## WORK INSTRUCTIONS
Send back the records exactly as written, with no images.

## Stored data
◆ ◆ ◆ ◆ ◆ ◆ ◆

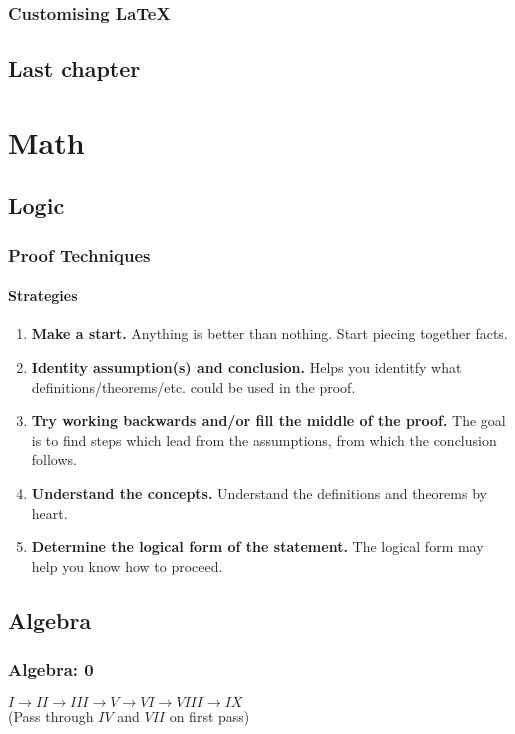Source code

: \documentclass[openany]{book}
\begin{document}
\section{Customising \LaTeX}


\chapter{Last chapter}

\part{Math}
\chapter{Logic}
\section{Proof Techniques}
\subsection{Strategies}
\begin{enumerate}
    \item \textbf{Make a start.} Anything is better than nothing. Start piecing together facts.
    \item \textbf{Identity assumption(s) and conclusion.} Helps you identitfy what definitions/theorems/etc. could be used in the proof.
    \item \textbf{Try working backwards and/or fill the middle of the proof.} The goal is to find steps which lead from the assumptions, from which the conclusion follows.
    \item \textbf{Understand the concepts.} Understand the definitions and theorems by heart.
    \item \textbf{Determine the logical form of the statement.} The logical form may help you know how to proceed.
\end{enumerate}

\chapter{Algebra}
\section{Algebra: 0}
$I \rightarrow II \rightarrow III \rightarrow V \rightarrow VI \rightarrow VIII \rightarrow IX$
\\ (Pass through $IV$ and $VII$ on first pass)
\end{document}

◆ ◆ ◆ ◆ ◆ ◆ ◆

## TASK RESPONSE
Source code

: \documentclass[openany]{book}
\begin{document}
\section{Customising \LaTeX}


\chapter{Last chapter}

\part{Math}
\chapter{Logic}
\section{Proof Techniques}
\subsection{Strategies}
\begin{enumerate}
    \item \textbf{Make a start.} Anything is better than nothing. Start piecing together facts.
    \item \textbf{Identity assumption(s) and conclusion.} Helps you identitfy what definitions/theorems/etc. could be used in the proof.
    \item \textbf{Try working backwards and/or fill the middle of the proof.} The goal is to find steps which lead from the assumptions, from which the conclusion follows.
    \item \textbf{Understand the concepts.} Understand the definitions and theorems by heart.
    \item \textbf{Determine the logical form of the statement.} The logical form may help you know how to proceed.
\end{enumerate}

\chapter{Algebra}
\section{Algebra: 0}
$I \rightarrow II \rightarrow III \rightarrow V \rightarrow VI \rightarrow VIII \rightarrow IX$
\\ (Pass through $IV$ and $VII$ on first pass)
\end{document}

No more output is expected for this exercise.